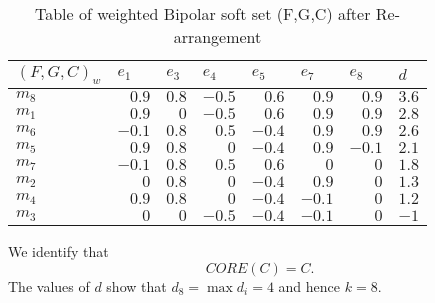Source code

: \documentclass{amsart}
\theoremstyle{plain}
\numberwithin{equation}{section}
\begin{document}
\begin{table}[h] \centering\begin{tabular}{||l||l|l|l|l|l|l|l|}
\hline\hline
$(F,G,C)_{w}$ & $e_{1}$ & \multicolumn{1}{||l|}{$e_{3}$} & 
\multicolumn{1}{||l|}{$e_{4}$} & \multicolumn{1}{||l|}{$e_{5}$} & 
\multicolumn{1}{||l|}{$e_{7}$} & \multicolumn{1}{||l|}{$e_{8}$} & 
\multicolumn{1}{||l||}{$d$} \\ \hline\hline
$m_{8}$ & \multicolumn{1}{||r|}{$0.9$} & \multicolumn{1}{|r|}{$0.8$} & 
\multicolumn{1}{|r|}{$-0.5$} & \multicolumn{1}{|r|}{$0.6$} & 
\multicolumn{1}{|r|}{$0.9$} & \multicolumn{1}{|r|}{$0.9$} & 
\multicolumn{1}{|r|}{$3.6$} \\ \hline\hline
$m_{1}$ & \multicolumn{1}{||r|}{$0.9$} & \multicolumn{1}{|r|}{$0$} & 
\multicolumn{1}{|r|}{$-0.5$} & \multicolumn{1}{|r|}{$0.6$} & 
\multicolumn{1}{|r|}{$0.9$} & \multicolumn{1}{|r|}{$0.9$} & 
\multicolumn{1}{|r|}{$2.8$} \\ \hline\hline
$m_{6}$ & \multicolumn{1}{||r|}{$-0.1$} & \multicolumn{1}{|r|}{$0.8$} & 
\multicolumn{1}{|r|}{$0.5$} & \multicolumn{1}{|r|}{$-0.4$} & 
\multicolumn{1}{|r|}{$0.9$} & \multicolumn{1}{|r|}{$0.9$} & 
\multicolumn{1}{|r|}{$2.6$} \\ \hline\hline
$m_{5}$ & \multicolumn{1}{||r|}{$0.9$} & \multicolumn{1}{|r|}{$0.8$} & 
\multicolumn{1}{|r|}{$0$} & \multicolumn{1}{|r|}{$-0.4$} & 
\multicolumn{1}{|r|}{$0.9$} & \multicolumn{1}{|r|}{$-0.1$} & 
\multicolumn{1}{|r|}{$2.1$} \\ \hline\hline
$m_{7}$ & \multicolumn{1}{||r|}{$-0.1$} & \multicolumn{1}{|r|}{$0.8$} & 
\multicolumn{1}{|r|}{$0.5$} & \multicolumn{1}{|r|}{$0.6$} & 
\multicolumn{1}{|r|}{$0$} & \multicolumn{1}{|r|}{$0$} & \multicolumn{1}{|r|}{$1.8$} \\ \hline\hline
$m_{2}$ & \multicolumn{1}{||r|}{$0$} & \multicolumn{1}{|r|}{$0.8$} & 
\multicolumn{1}{|r|}{$0$} & \multicolumn{1}{|r|}{$-0.4$} & 
\multicolumn{1}{|r|}{$0.9$} & \multicolumn{1}{|r|}{$0$} & 
\multicolumn{1}{|r|}{$1.3$} \\ \hline\hline
$m_{4}$ & \multicolumn{1}{||r|}{$0.9$} & \multicolumn{1}{|r|}{$0.8$} & 
\multicolumn{1}{|r|}{$0$} & \multicolumn{1}{|r|}{$-0.4$} & 
\multicolumn{1}{|r|}{$-0.1$} & \multicolumn{1}{|r|}{$0$} & 
\multicolumn{1}{|r|}{$1.2$} \\ \hline\hline
$m_{3}$ & \multicolumn{1}{||r|}{$0$} & \multicolumn{1}{|r|}{$0$} & 
\multicolumn{1}{|r|}{$-0.5$} & \multicolumn{1}{|r|}{$-0.4$} & 
\multicolumn{1}{|r|}{$-0.1$} & \multicolumn{1}{|r|}{$0$} & 
\multicolumn{1}{|r|}{$-1$} \\ \hline\hline
\end{tabular}\caption{Table of weighted Bipolar soft set (F,G,C) after Re-arrangement }\label{TableKey copy(6)}\end{table}
We identify that\begin{equation*}
CORE(C)=C\text{.}
\end{equation*}The values of $d$ show that $d_{8}=\max d_{i}=4$ and hence $k=8$.
\end{document}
========================================
» **What is needed**:
Identify every line above with the string "begin" in it. Copy those lines.

» **Solution for this exercise**:
\begin{document}
\begin{table}[h] \centering\begin{tabular}{||l||l|l|l|l|l|l|l|}
We identify that\begin{equation*}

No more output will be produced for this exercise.